Materials and Methods. A retrospective study was conducted on patients with AOSD followed between January 2009 and May 2025 at a single tertiary center. Demographic, clinical, and laboratory data at disease onset were collected, along with information on hospitalizations (number, duration, causes, and timing) and therapies administered during admission. The incidence of macrophage activation syndrome (MAS), its temporal relationship with disease onset, and the treatments employed were also evaluated. Data were analyzed descriptively using medians, interquartile ranges (IQR), and absolute frequencies.

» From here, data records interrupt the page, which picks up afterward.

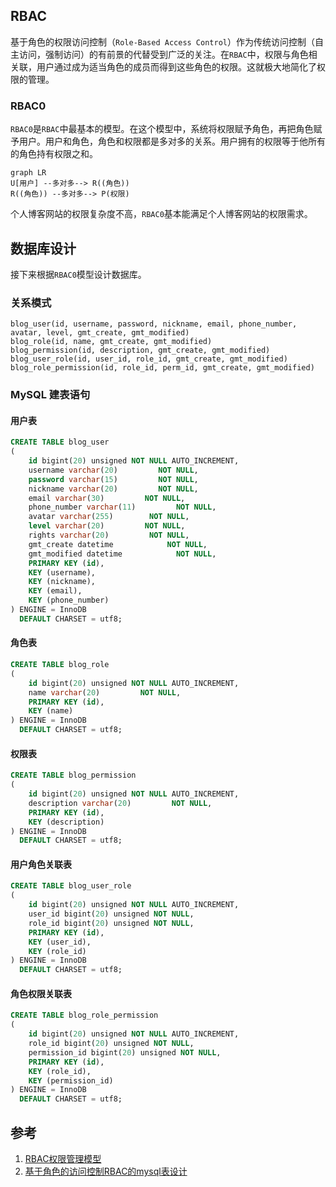 ## RBAC
基于角色的权限访问控制（`Role-Based Access Control`）作为传统访问控制（自主访问，强制访问）的有前景的代替受到广泛的关注。在`RBAC`中，权限与角色相关联，用户通过成为适当角色的成员而得到这些角色的权限。这就极大地简化了权限的管理。

### RBAC0
`RBAC0`是`RBAC`中最基本的模型。在这个模型中，系统将权限赋予角色，再把角色赋予用户。用户和角色，角色和权限都是多对多的关系。用户拥有的权限等于他所有的角色持有权限之和。
```mermaid
graph LR
U[用户] --多对多--> R((角色)) 
R((角色)) --多对多--> P(权限)
```
个人博客网站的权限复杂度不高，`RBAC0`基本能满足个人博客网站的权限需求。
## 数据库设计
接下来根据`RBAC0`模型设计数据库。
### 关系模式
```
blog_user(id, username, password, nickname, email, phone_number, avatar, level, gmt_create, gmt_modified)
blog_role(id, name, gmt_create, gmt_modified)
blog_permission(id, description, gmt_create, gmt_modified)
blog_user_role(id, user_id, role_id, gmt_create, gmt_modified)
blog_role_permission(id, role_id, perm_id, gmt_create, gmt_modified)
```
### MySQL 建表语句
#### 用户表 
```sql
CREATE TABLE blog_user  
(  
    id bigint(20) unsigned NOT NULL AUTO_INCREMENT,  
    username varchar(20)         NOT NULL,  
    password varchar(15)         NOT NULL,  
    nickname varchar(20)         NOT NULL,  
    email varchar(30)         NOT NULL,  
    phone_number varchar(11)         NOT NULL,  
    avatar varchar(255)        NOT NULL,  
    level varchar(20)         NOT NULL,  
    rights varchar(20)         NOT NULL,  
    gmt_create datetime            NOT NULL,  
    gmt_modified datetime            NOT NULL,  
    PRIMARY KEY (id),  
    KEY (username),  
    KEY (nickname),  
    KEY (email),  
    KEY (phone_number)  
) ENGINE = InnoDB  
  DEFAULT CHARSET = utf8;
```
#### 角色表  
```sql
CREATE TABLE blog_role  
(  
    id bigint(20) unsigned NOT NULL AUTO_INCREMENT,  
    name varchar(20)         NOT NULL,  
    PRIMARY KEY (id),  
    KEY (name)  
) ENGINE = InnoDB  
  DEFAULT CHARSET = utf8;
```
#### 权限表  
```sql
CREATE TABLE blog_permission  
(  
    id bigint(20) unsigned NOT NULL AUTO_INCREMENT,  
    description varchar(20)         NOT NULL,  
    PRIMARY KEY (id),  
    KEY (description)  
) ENGINE = InnoDB  
  DEFAULT CHARSET = utf8;  
```
  
#### 用户角色关联表  
```sql
CREATE TABLE blog_user_role  
(  
    id bigint(20) unsigned NOT NULL AUTO_INCREMENT,  
    user_id bigint(20) unsigned NOT NULL,  
    role_id bigint(20) unsigned NOT NULL,  
    PRIMARY KEY (id),  
    KEY (user_id),  
    KEY (role_id)  
) ENGINE = InnoDB  
  DEFAULT CHARSET = utf8;  
```
#### 角色权限关联表  
```sql
CREATE TABLE blog_role_permission  
(  
    id bigint(20) unsigned NOT NULL AUTO_INCREMENT,  
    role_id bigint(20) unsigned NOT NULL,  
    permission_id bigint(20) unsigned NOT NULL,  
    PRIMARY KEY (id),  
    KEY (role_id),  
    KEY (permission_id)  
) ENGINE = InnoDB  
  DEFAULT CHARSET = utf8;
```
## 参考
1. [RBAC权限管理模型](https://www.xiaoman.cn/detail/150)
2. [基于角色的访问控制RBAC的mysql表设计](https://blog.csdn.net/xiaoxiaodongxie/article/details/52400488)
<!--stackedit_data:
eyJoaXN0b3J5IjpbLTUyNTU2NDcwOSw0MjE0ODk0MzUsNzY5Nj
Y4MjMwLDk2NTk2MDg0MSwtNDI0MTI0MjEzLC0xMzA2NjI2NTU2
LC0zMTg1MDc3OSw4ODIxMjQ5NjYsMjEyMTAyNzksLTIyODE1Nj
k4MSwtMTUzNjAzNjQ5NSwyMTY3MzI1NTQsMTIyNDk5MDM0Nl19

-->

Results. Seventy-four patients were included (median age at onset 35 years, IQR 25–47; 50% female), with a median follow-up of 54 months (IQR 31–147). Forty patients (54%) experienced a single hospitalization, and 20 (27%) had two or more. Forty-six patients (62%) were hospitalized at disease onset, among whom 9 presented with MAS. Of those with MAS, 3 (33%) had a second hospitalization within 3 years. Among patients hospitalized at onset, the median length of stay was 21.2 days (IQR 14.8–27.5), and treatment included glucocorticoids (98%), anakinra (22%), and cyclosporine A (15%). During follow-up, 26 additional hospitalizations were recorded at a median of 29 months after diagnosis (IQR 1.5–88). The main causes of hospitalization were AOSD relapse (n=16, 62%; associated with MAS in 6 cases), infections (n=5, 19%), cardiovascular events (n=3, 12%), and neurological events (n=3, 11.5%). Relapses occurred while patients were receiving systemic corticosteroids at a median prednisone dose of 20 mg (IQR 7.2–37.5); 8 patients were on anakinra and 12 on methotrexate. Management included corticosteroid escalation in all cases, initiation of anakinra in 6 patients, and cyclosporine A in 4. Infectious complications included 2 upper respiratory tract infections, 4 pneumonias, 3 urinary tract infections, 1 E. coli urosepsis, 1 HBV hepatitis, 1 Granulicatella adiacens bacteremia, and 1 varicella-zoster virus reactivation. At the time of infection, patients were receiving a median of 1 mg prednisone (IQR 0–10.5); 2 were on anakinra, 4 on cyclosporine A, 2 on methotrexate, and 1 on canakinumab.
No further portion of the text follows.